Mistress-dispelling is a booming business in China

With greater opportunities and incentives to be unfaithful, new businesses to combat the cheating have apparently flourished.

July 30, 2016 11:35 pm | Updated October 18, 2016 02:06 pm IST - BEIJING:

A Chinese couple holding their marriage certificate in Beijing in 2012.

A Chinese couple holding their marriage certificate in Beijing in 2012.

When Wang, a 39-year-old woman from Shanghai, discovered texts on her husband’s phone that suggested he was having an affair with one of his employees, she was distraught but decided to take action.

She searched online for a “mistress dispeller.”

Mistress-dispelling services, increasingly common in China’s larger cities, specialise in ending affairs between married men and their extramarital lovers.

Typically hired by a scorned wife, they coach women on how to save their marriages, while inducing the mistress to disappear.

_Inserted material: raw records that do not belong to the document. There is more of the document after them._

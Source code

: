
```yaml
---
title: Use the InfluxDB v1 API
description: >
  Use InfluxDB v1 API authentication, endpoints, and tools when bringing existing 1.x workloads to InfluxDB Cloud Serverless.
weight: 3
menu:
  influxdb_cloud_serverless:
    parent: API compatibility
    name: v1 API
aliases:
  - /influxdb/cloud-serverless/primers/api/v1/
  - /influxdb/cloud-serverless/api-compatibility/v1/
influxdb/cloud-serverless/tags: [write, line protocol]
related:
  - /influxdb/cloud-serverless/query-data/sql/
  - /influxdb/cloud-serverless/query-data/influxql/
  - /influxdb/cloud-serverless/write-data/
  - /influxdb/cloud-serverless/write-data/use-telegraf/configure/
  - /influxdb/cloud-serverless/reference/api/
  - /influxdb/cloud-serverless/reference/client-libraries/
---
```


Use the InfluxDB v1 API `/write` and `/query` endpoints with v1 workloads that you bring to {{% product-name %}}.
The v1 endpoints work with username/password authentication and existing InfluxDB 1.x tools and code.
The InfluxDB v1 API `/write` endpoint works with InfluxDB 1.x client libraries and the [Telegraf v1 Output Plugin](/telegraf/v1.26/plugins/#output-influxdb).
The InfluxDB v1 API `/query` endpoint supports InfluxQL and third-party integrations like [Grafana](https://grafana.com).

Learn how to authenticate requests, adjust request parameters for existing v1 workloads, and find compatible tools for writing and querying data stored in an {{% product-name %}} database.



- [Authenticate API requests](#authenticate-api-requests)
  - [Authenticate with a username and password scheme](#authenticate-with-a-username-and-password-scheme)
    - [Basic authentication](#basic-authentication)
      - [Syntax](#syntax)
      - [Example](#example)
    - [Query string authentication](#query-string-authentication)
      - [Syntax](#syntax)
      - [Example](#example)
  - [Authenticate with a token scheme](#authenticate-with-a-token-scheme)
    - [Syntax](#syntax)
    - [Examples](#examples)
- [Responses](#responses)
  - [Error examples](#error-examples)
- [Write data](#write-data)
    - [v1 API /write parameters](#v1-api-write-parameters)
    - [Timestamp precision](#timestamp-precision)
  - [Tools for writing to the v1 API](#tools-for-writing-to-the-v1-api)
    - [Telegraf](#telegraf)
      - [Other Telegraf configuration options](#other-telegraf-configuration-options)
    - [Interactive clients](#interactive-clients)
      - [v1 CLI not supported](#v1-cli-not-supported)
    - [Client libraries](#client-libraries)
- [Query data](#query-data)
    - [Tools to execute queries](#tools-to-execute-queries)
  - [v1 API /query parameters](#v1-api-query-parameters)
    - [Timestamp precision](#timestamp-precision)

For a fee that can start in the tens of thousands of dollars, they will subtly infiltrate the mistress’s life, winning her friendship and trust in an attempt to break up the affair. The services have emerged as China’s economy has opened up in recent decades, and as extramarital affairs grew more common.

With greater opportunities and incentives to be unfaithful new businesses to combat the cheating have apparently flourished.

Counselling, persuasion A search on Baidu, a Chinese search engine, yields pages of ads and blogs that link back to mistress-dispelling companies based in cities like Shanghai and Guangzhou. After her own search, Ms. Wang decided to hire Weiqing International Marriage Hospital Emotion Clinic Group, a mistress-dispelling service in Shanghai.

Weiqing eventually ended the affair, she said, by persuading the other woman to take a higher-paying job in another city.

Weiqing said it started helping clients like Wang in 2001 in Shanghai, and has since expanded to 59 cities.

Mistress dispelling typically begins with research on the targeted woman, said Shu Xin, Weiqing’s director. An investigation team — often including a psychotherapist and, to keep on the safe side, a lawyer — analyses her family, friends, education and job before sending in an employee whom Weiqing calls a counsellor.

The counsellor might move into the mistress’s apartment building or start working out at her gym, getting to know her, becoming her confidante and eventually turning her feelings against her partner.

Kang Na, who runs a mistress-dispelling service called the Reunion Co. in the southern city of Shenzhen, said counsellors are chosen for their attractive looks and personality. While the counsellor goes to work, the mistress-dispelling service advises the wife on how to make herself more attractive to her husband. The companies say it typically takes about three months to dispel a mistress. Yu Feng, director of the Chongqing Jialijiawai Marriage and Family Service Center, said his team has dispelled 260 mistresses in the last two years.